Dijital hafıza ise yaşamın zamansallığını oluşturan genişletilmiş ufuktan yoksundur. Büyük Veri, Ruhu, yani düşünmeyi ve düşünceyi soldurur ve öldürür.
Tekil olay
İlk Aydınlanma istatistiksel bilgiye olan inanca bağlıydı. Rousseau’nun volonté générale’i de istatistiksel-matematiksel işlemlerden kaynaklanır. Genel irade hiçbir iletişim olmaksızın şekillenir. Bir nevi istatistiksel ortalamalardan kaynaklanır:
Büyük Veri’nin benzersiz olana erişimi yoktur. Büyük Veri tekil olaya karşı tamamen kördür. İstatistiksel olarak olası olan değil, olası olmayan -tekil olan, olay- tarihi, başka bir deyişle insanlığın geleceğini şekillendirecektir.

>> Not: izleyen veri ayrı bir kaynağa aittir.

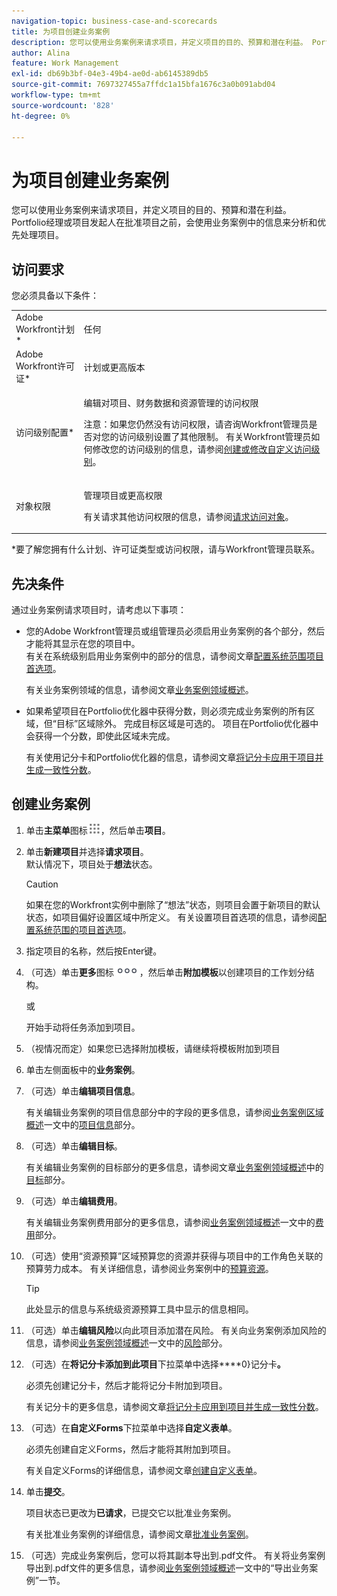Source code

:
```yaml
---
navigation-topic: business-case-and-scorecards
title: 为项目创建业务案例
description: 您可以使用业务案例来请求项目，并定义项目的目的、预算和潜在利益。 Portfolio经理或项目发起人在批准项目之前，会使用业务案例中的信息来分析和优先处理项目。
author: Alina
feature: Work Management
exl-id: db69b3bf-04e3-49b4-ae0d-ab6145389db5
source-git-commit: 7697327455a7ffdc1a15bfa1676c3a0b091abd04
workflow-type: tm+mt
source-wordcount: '828'
ht-degree: 0%

---
```


# 为项目创建业务案例

您可以使用业务案例来请求项目，并定义项目的目的、预算和潜在利益。 Portfolio经理或项目发起人在批准项目之前，会使用业务案例中的信息来分析和优先处理项目。

## 访问要求

您必须具备以下条件：

<table style="table-layout:auto"> 
 <col> 
 <col> 
 <tbody> 
  <tr> 
   <td role="rowheader">Adobe Workfront计划*</td> 
   <td> <p>任何 </p> </td> 
  </tr> 
  <tr> 
   <td role="rowheader">Adobe Workfront许可证*</td> 
   <td> <p>计划或更高版本</p> </td> 
  </tr> 
  <tr> 
   <td role="rowheader">访问级别配置*</td> 
   <td> <p>编辑对项目、财务数据和资源管理的访问权限</p> <p>注意：如果您仍然没有访问权限，请咨询Workfront管理员是否对您的访问级别设置了其他限制。 有关Workfront管理员如何修改您的访问级别的信息，请参阅<a href="../../../administration-and-setup/add-users/configure-and-grant-access/create-modify-access-levels.md" class="MCXref xref">创建或修改自定义访问级别</a>。</p> </td> 
  </tr> 
  <tr> 
   <td role="rowheader">对象权限</td> 
   <td> <p>管理项目或更高权限</p> <p>有关请求其他访问权限的信息，请参阅<a href="../../../workfront-basics/grant-and-request-access-to-objects/request-access.md" class="MCXref xref">请求访问对象</a>。</p> </td> 
  </tr> 
 </tbody> 
</table>

&#42;要了解您拥有什么计划、许可证类型或访问权限，请与Workfront管理员联系。

## 先决条件

通过业务案例请求项目时，请考虑以下事项：

* 您的Adobe Workfront管理员或组管理员必须启用业务案例的各个部分，然后才能将其显示在您的项目中。\
  有关在系统级别启用业务案例中的部分的信息，请参阅文章[配置系统范围项目首选项](../../../administration-and-setup/set-up-workfront/configure-system-defaults/set-project-preferences.md)。

  有关业务案例领域的信息，请参阅文章[业务案例领域概述](../../../manage-work/projects/define-a-business-case/areas-of-business-case.md)。

* 如果希望项目在Portfolio优化器中获得分数，则必须完成业务案例的所有区域，但“目标”区域除外。 完成目标区域是可选的。 项目在Portfolio优化器中会获得一个分数，即使此区域未完成。

  有关使用记分卡和Portfolio优化器的信息，请参阅文章[将记分卡应用于项目并生成一致性分数](../../../manage-work/projects/define-a-business-case/apply-scorecard-to-project-to-generate-alignment-score.md)。

## 创建业务案例

1. 单击&#x200B;**主菜单**&#x200B;图标![](assets/main-menu-icon.png)，然后单击&#x200B;**项目**。
1. 单击&#x200B;**新建项目**&#x200B;并选择&#x200B;**请求项目**。\
   默认情况下，项目处于&#x200B;**想法**&#x200B;状态。

   >[!CAUTION]
   >
   >如果在您的Workfront实例中删除了“想法”状态，则项目会置于新项目的默认状态，如项目偏好设置区域中所定义。 有关设置项目首选项的信息，请参阅[配置系统范围的项目首选项](../../../administration-and-setup/set-up-workfront/configure-system-defaults/set-project-preferences.md)。

1. 指定项目的名称，然后按Enter键。
1. （可选）单击&#x200B;**更多**&#x200B;图标![](assets/qs-more-icon-on-an-object.png)，然后单击&#x200B;**附加模板**&#x200B;以创建项目的工作划分结构。

   或

   开始手动将任务添加到项目。

1. （视情况而定）如果您已选择附加模板，请继续将模板附加到项目
1. 单击左侧面板中的&#x200B;**业务案例**。
1. （可选）单击&#x200B;**编辑项目信息**。 

   有关编辑业务案例的项目信息部分中的字段的更多信息，请参阅[业务案例区域概述](../../../manage-work/projects/define-a-business-case/areas-of-business-case.md)一文中的[项目信息](../../../manage-work/projects/define-a-business-case/areas-of-business-case.md#project-info)部分。

1. （可选）单击&#x200B;**编辑目标**。

   有关编辑业务案例的目标部分的更多信息，请参阅文章[业务案例领域概述](../../../manage-work/projects/define-a-business-case/areas-of-business-case.md)中的[目标](../../../manage-work/projects/define-a-business-case/areas-of-business-case.md#goals)部分。

1. （可选）单击&#x200B;**编辑费用**。

   有关编辑业务案例费用部分的更多信息，请参阅[业务案例领域概述](../../../manage-work/projects/define-a-business-case/areas-of-business-case.md)一文中的[费用](../../../manage-work/projects/define-a-business-case/areas-of-business-case.md#expenses)部分。

1. （可选）使用“资源预算”区域预算您的资源并获得与项目中的工作角色关联的预算劳力成本。 有关详细信息，请参阅业务案例中的[预算资源](../../../manage-work/projects/define-a-business-case/budget-resources-in-business-case.md)。

   >[!TIP]
   >
   >此处显示的信息与系统级资源预算工具中显示的信息相同。

1. （可选）单击&#x200B;**编辑风险**&#x200B;以向此项目添加潜在风险。 有关向业务案例添加风险的信息，请参阅[业务案例领域概述](../../../manage-work/projects/define-a-business-case/areas-of-business-case.md)一文中的[风险](../../../manage-work/projects/define-a-business-case/areas-of-business-case.md#risks)部分。
1. （可选）在&#x200B;**将记分卡添加到此项目**&#x200B;下拉菜单中选择****0}记分卡&#x200B;**。**

   必须先创建记分卡，然后才能将记分卡附加到项目。

   有关记分卡的更多信息，请参阅文章[将记分卡应用到项目并生成一致性分数](../../../manage-work/projects/define-a-business-case/apply-scorecard-to-project-to-generate-alignment-score.md)。

1. （可选）在&#x200B;**自定义Forms**&#x200B;下拉菜单中选择&#x200B;**自定义表单**。

   必须先创建自定义Forms，然后才能将其附加到项目。

   有关自定义Forms的详细信息，请参阅文章[创建自定义表单](/help/quicksilver/administration-and-setup/customize-workfront/create-manage-custom-forms/form-designer/design-a-form/design-a-form.md)。

1. 单击&#x200B;**提交**。

   项目状态已更改为&#x200B;**已请求**，已提交它以批准业务案例。

   有关批准业务案例的详细信息，请参阅文章[批准业务案例](../../../manage-work/projects/define-a-business-case/approve-business-case.md)。

1. （可选）完成业务案例后，您可以将其副本导出到.pdf文件。 有关将业务案例导出到.pdf文件的更多信息，请参阅[业务案例领域概述](../../../manage-work/projects/define-a-business-case/areas-of-business-case.md)一文中的“导出业务案例”一节。
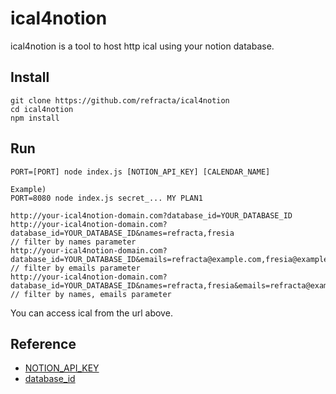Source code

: ical4notion
======================
ical4notion is a tool to host http ical using your notion database.

## Install

```
git clone https://github.com/refracta/ical4notion
cd ical4notion
npm install
```

## Run

```
PORT=[PORT] node index.js [NOTION_API_KEY] [CALENDAR_NAME]

Example) 
PORT=8080 node index.js secret_... MY PLAN1
```

```
http://your-ical4notion-domain.com?database_id=YOUR_DATABASE_ID
http://your-ical4notion-domain.com?database_id=YOUR_DATABASE_ID&names=refracta,fresia
// filter by names parameter
http://your-ical4notion-domain.com?database_id=YOUR_DATABASE_ID&emails=refracta@example.com,fresia@example.com
// filter by emails parameter
http://your-ical4notion-domain.com?database_id=YOUR_DATABASE_ID&names=refracta,fresia&emails=refracta@example.com,fresia@example.com
// filter by names, emails parameter
```

You can access ical from the url above.

## Reference

- [NOTION_API_KEY](https://www.notion.so/my-integrations)
- [database_id](https://developers.notion.com/docs/getting-started#step-2-share-a-database-with-your-integration)
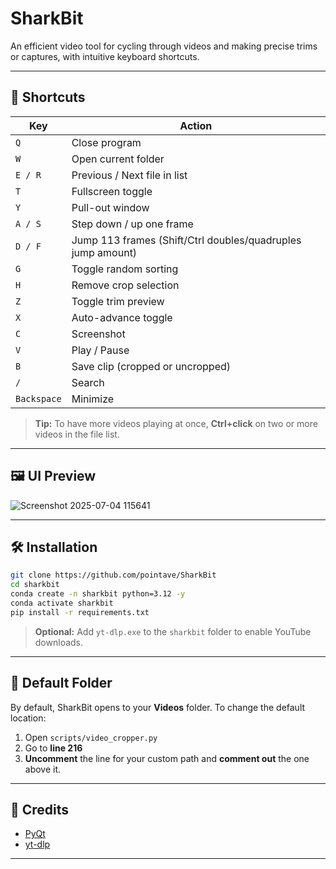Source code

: # SharkBit

An efficient video tool for cycling through videos and making precise trims or captures, with intuitive keyboard shortcuts.

---

## 🔑 Shortcuts

| Key         | Action                                                      |
| ----------- | ----------------------------------------------------------- |
| `Q`         | Close program                                               |
| `W`         | Open current folder                                         |
| `E / R`     | Previous / Next file in list                                |
| `T`         | Fullscreen toggle                                           |
| `Y`         | Pull-out window                                             |
| `A / S`     | Step down / up one frame                                    |
| `D / F`     | Jump 113 frames (Shift/Ctrl doubles/quadruples jump amount) |
| `G`         | Toggle random sorting                                       |
| `H`         | Remove crop selection                                       |
| `Z`         | Toggle trim preview                                         |
| `X`         | Auto-advance toggle                                         |
| `C`         | Screenshot                                                  |
| `V`         | Play / Pause                                                |
| `B`         | Save clip (cropped or uncropped)                            |
| `/`         | Search                                                      |
| `Backspace` | Minimize                                                    |

> **Tip:** To have more videos playing at once, **Ctrl+click** on two or more videos in the file list.

---

## 🖼️ UI Preview

![Screenshot 2025-07-04 115641](https://github.com/user-attachments/assets/07fc67da-8e1d-4623-9879-4fc1a0ced63a)

---

## 🛠️ Installation

```bash
git clone https://github.com/pointave/SharkBit
cd sharkbit
conda create -n sharkbit python=3.12 -y
conda activate sharkbit
pip install -r requirements.txt
```

> **Optional:** Add `yt-dlp.exe` to the `sharkbit` folder to enable YouTube downloads.

---

## 📁 Default Folder

By default, SharkBit opens to your **Videos** folder.
To change the default location:

1. Open `scripts/video_cropper.py`
2. Go to **line 216**
3. **Uncomment** the line for your custom path and **comment out** the one above it.

---

## 🙌 Credits

* [PyQt](https://riverbankcomputing.com/software/pyqt/)
* [yt-dlp](https://github.com/yt-dlp/yt-dlp)

---

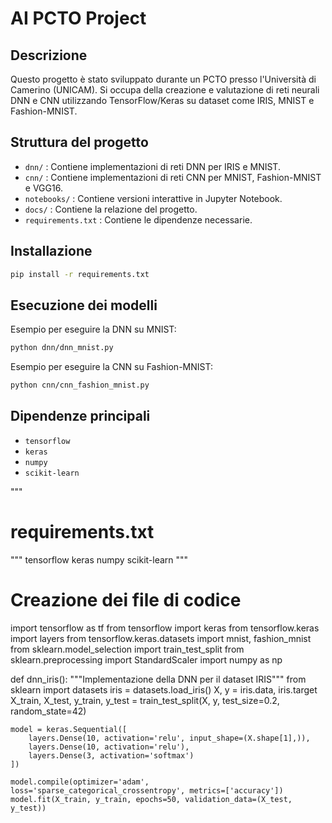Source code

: # AI PCTO Project

## Descrizione
Questo progetto è stato sviluppato durante un PCTO presso l'Università di Camerino (UNICAM).
Si occupa della creazione e valutazione di reti neurali DNN e CNN utilizzando TensorFlow/Keras
su dataset come IRIS, MNIST e Fashion-MNIST.

## Struttura del progetto
- `dnn/` : Contiene implementazioni di reti DNN per IRIS e MNIST.
- `cnn/` : Contiene implementazioni di reti CNN per MNIST, Fashion-MNIST e VGG16.
- `notebooks/` : Contiene versioni interattive in Jupyter Notebook.
- `docs/` : Contiene la relazione del progetto.
- `requirements.txt` : Contiene le dipendenze necessarie.

## Installazione
```bash
pip install -r requirements.txt
```

## Esecuzione dei modelli
Esempio per eseguire la DNN su MNIST:
```bash
python dnn/dnn_mnist.py
```
Esempio per eseguire la CNN su Fashion-MNIST:
```bash
python cnn/cnn_fashion_mnist.py
```

## Dipendenze principali
- `tensorflow`
- `keras`
- `numpy`
- `scikit-learn`

"""

# requirements.txt
"""
tensorflow
keras
numpy
scikit-learn
"""

# Creazione dei file di codice

import tensorflow as tf
from tensorflow import keras
from tensorflow.keras import layers
from tensorflow.keras.datasets import mnist, fashion_mnist
from sklearn.model_selection import train_test_split
from sklearn.preprocessing import StandardScaler
import numpy as np

def dnn_iris():
    """Implementazione della DNN per il dataset IRIS"""
    from sklearn import datasets
    iris = datasets.load_iris()
    X, y = iris.data, iris.target
    X_train, X_test, y_train, y_test = train_test_split(X, y, test_size=0.2, random_state=42)
    
    model = keras.Sequential([
        layers.Dense(10, activation='relu', input_shape=(X.shape[1],)),
        layers.Dense(10, activation='relu'),
        layers.Dense(3, activation='softmax')
    ])
    
    model.compile(optimizer='adam', loss='sparse_categorical_crossentropy', metrics=['accuracy'])
    model.fit(X_train, y_train, epochs=50, validation_data=(X_test, y_test))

Dolayısıyla Büyük Veri geleceğe karşı da kördür.
Olay, bir şeyin gerçekleştiği anlamına gelir – daha önceki koşullarda tamamen eksik olan bir şeyin.
Neoliberal psikopolitika, psikolojik programlama ve yönlendirme yoluyla hakim sistemi istikrara kavuşturan ve sürdüren bir tahakküm teknolojisidir.
Budalalık
Aptalı oynamak, her zaman felsefenin bir işlevi olmuştur. Sadece budalalar (safı oynayanlar) bütünüyle Öteki olana erişebilir.
Aynı olan Aynı olana tepki verdiğinde iletişim maksimum hıza ulaşır. Buna karşılık, ötekiliğin, yabancılığın direnci ve inatçılığı Aynı’nın sorunsuz iletişimini sıkıntıya sokar ve engeller.
Günümüzdeki zorlayıcı iletişim ve konformizm ışığında, budalalık (idiotizm) bir özgürlük pratiğini temsil eder.